| ENTRIES SUPPLIED |
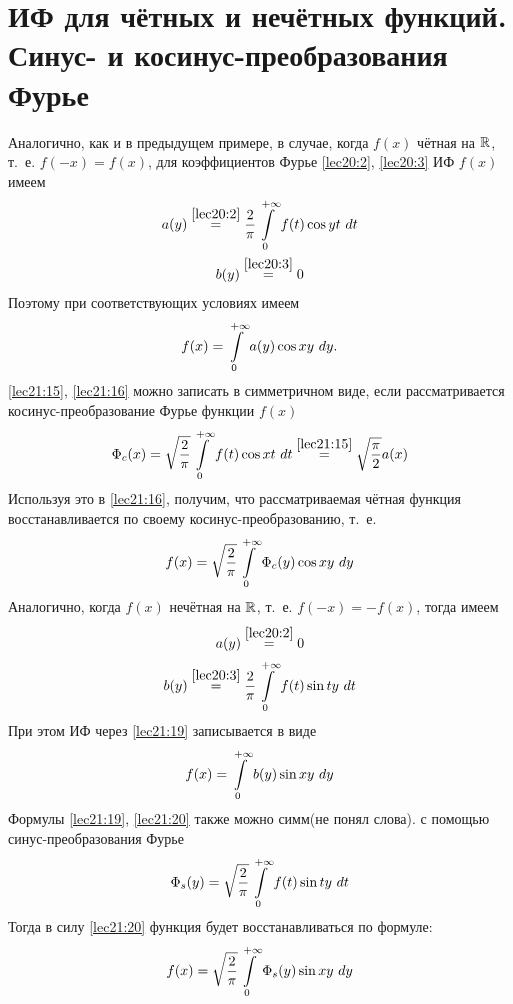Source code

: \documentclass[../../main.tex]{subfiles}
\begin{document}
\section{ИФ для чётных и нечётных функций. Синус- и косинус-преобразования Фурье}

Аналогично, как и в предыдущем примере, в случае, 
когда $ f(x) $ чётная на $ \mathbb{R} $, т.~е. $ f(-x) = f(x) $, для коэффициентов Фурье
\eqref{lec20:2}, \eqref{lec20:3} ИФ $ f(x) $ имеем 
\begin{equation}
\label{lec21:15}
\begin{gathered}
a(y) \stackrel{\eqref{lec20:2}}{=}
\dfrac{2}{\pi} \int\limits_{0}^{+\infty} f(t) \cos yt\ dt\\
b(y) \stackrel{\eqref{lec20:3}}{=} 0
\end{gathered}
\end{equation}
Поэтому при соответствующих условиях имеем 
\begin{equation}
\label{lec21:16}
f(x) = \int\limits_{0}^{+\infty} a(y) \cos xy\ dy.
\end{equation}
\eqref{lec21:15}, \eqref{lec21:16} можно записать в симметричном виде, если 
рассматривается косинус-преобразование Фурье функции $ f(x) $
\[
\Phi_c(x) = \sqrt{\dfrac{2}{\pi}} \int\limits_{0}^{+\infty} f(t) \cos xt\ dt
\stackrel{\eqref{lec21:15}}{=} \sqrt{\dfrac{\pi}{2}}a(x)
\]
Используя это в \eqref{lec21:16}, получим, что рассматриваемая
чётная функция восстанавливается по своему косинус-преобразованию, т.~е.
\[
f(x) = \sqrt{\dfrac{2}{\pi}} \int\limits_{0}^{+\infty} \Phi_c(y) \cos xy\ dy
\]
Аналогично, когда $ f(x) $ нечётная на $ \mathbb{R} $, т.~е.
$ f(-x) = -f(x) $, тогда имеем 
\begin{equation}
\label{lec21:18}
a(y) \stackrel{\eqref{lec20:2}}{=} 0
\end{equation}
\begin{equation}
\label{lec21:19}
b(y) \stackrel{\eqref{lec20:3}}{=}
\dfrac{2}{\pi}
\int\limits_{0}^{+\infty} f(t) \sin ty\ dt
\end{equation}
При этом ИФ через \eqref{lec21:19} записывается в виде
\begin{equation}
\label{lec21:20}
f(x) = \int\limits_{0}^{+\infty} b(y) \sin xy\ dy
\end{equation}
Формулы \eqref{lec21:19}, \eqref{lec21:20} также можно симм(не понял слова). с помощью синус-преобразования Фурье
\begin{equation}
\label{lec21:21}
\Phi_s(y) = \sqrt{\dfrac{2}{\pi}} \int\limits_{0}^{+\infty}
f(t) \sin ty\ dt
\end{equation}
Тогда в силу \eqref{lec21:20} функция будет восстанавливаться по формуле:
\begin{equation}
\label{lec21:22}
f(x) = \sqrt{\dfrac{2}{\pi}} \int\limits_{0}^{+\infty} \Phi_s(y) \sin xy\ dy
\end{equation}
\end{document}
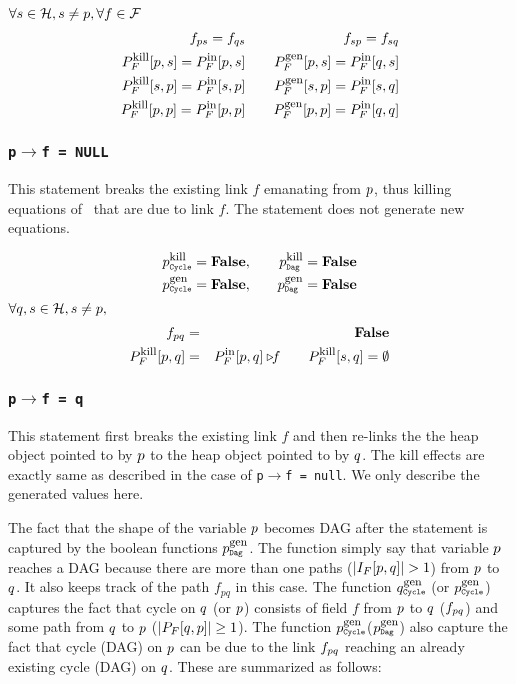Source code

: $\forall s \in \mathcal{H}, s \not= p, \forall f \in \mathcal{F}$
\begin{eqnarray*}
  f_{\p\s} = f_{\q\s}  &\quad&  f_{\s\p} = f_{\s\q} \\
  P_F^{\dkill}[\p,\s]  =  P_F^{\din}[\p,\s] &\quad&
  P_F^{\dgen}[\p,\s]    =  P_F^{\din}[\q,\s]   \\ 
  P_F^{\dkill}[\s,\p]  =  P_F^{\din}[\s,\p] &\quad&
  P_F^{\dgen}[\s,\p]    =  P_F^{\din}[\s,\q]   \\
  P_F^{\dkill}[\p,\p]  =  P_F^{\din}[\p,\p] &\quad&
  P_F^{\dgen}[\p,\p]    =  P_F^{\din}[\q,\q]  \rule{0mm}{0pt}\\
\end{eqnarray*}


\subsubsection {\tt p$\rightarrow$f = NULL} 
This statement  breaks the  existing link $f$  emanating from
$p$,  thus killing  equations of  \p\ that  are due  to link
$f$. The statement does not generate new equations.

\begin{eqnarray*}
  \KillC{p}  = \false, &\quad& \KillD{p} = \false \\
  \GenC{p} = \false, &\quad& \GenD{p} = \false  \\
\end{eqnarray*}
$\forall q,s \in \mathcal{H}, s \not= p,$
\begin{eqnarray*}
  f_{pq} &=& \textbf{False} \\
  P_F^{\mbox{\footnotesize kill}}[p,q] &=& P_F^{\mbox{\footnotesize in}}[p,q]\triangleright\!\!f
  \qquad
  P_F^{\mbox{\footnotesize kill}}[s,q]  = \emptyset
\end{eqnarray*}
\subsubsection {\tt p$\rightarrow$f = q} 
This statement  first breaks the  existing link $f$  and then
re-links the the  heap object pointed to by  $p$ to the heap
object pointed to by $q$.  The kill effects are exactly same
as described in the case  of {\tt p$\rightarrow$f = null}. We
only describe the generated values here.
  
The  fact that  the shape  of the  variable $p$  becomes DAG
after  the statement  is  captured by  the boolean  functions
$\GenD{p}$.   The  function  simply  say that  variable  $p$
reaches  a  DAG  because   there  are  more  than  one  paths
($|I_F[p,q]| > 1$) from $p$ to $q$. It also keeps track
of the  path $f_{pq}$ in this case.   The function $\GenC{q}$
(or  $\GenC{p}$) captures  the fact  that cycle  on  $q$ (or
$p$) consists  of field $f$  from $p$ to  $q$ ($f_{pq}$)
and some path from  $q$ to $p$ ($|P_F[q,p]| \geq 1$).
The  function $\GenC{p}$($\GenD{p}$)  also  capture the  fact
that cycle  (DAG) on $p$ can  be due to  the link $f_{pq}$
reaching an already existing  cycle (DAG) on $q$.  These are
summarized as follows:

| WHAT YOU ARE ASKED TO DO |
Please print the lines above word for word, starting at the one with "помощью синус-преобразования Фурье" and ending at the one with "object pointed to by $q$.", both included, and without any picture.

| SOLUTION TO THE EXERCISE |
Формулы \eqref{lec21:19}, \eqref{lec21:20} также можно симм(не понял слова). с помощью синус-преобразования Фурье
\begin{equation}
\label{lec21:21}
\Phi_s(y) = \sqrt{\dfrac{2}{\pi}} \int\limits_{0}^{+\infty}
f(t) \sin ty\ dt
\end{equation}
Тогда в силу \eqref{lec21:20} функция будет восстанавливаться по формуле:
\begin{equation}
\label{lec21:22}
f(x) = \sqrt{\dfrac{2}{\pi}} \int\limits_{0}^{+\infty} \Phi_s(y) \sin xy\ dy
\end{equation}
\end{document}
Source code

: $\forall s \in \mathcal{H}, s \not= p, \forall f \in \mathcal{F}$
\begin{eqnarray*}
  f_{\p\s} = f_{\q\s}  &\quad&  f_{\s\p} = f_{\s\q} \\
  P_F^{\dkill}[\p,\s]  =  P_F^{\din}[\p,\s] &\quad&
  P_F^{\dgen}[\p,\s]    =  P_F^{\din}[\q,\s]   \\ 
  P_F^{\dkill}[\s,\p]  =  P_F^{\din}[\s,\p] &\quad&
  P_F^{\dgen}[\s,\p]    =  P_F^{\din}[\s,\q]   \\
  P_F^{\dkill}[\p,\p]  =  P_F^{\din}[\p,\p] &\quad&
  P_F^{\dgen}[\p,\p]    =  P_F^{\din}[\q,\q]  \rule{0mm}{0pt}\\
\end{eqnarray*}


\subsubsection {\tt p$\rightarrow$f = NULL} 
This statement  breaks the  existing link $f$  emanating from
$p$,  thus killing  equations of  \p\ that  are due  to link
$f$. The statement does not generate new equations.

\begin{eqnarray*}
  \KillC{p}  = \false, &\quad& \KillD{p} = \false \\
  \GenC{p} = \false, &\quad& \GenD{p} = \false  \\
\end{eqnarray*}
$\forall q,s \in \mathcal{H}, s \not= p,$
\begin{eqnarray*}
  f_{pq} &=& \textbf{False} \\
  P_F^{\mbox{\footnotesize kill}}[p,q] &=& P_F^{\mbox{\footnotesize in}}[p,q]\triangleright\!\!f
  \qquad
  P_F^{\mbox{\footnotesize kill}}[s,q]  = \emptyset
\end{eqnarray*}
\subsubsection {\tt p$\rightarrow$f = q} 
This statement  first breaks the  existing link $f$  and then
re-links the the  heap object pointed to by  $p$ to the heap
object pointed to by $q$.  The kill effects are exactly same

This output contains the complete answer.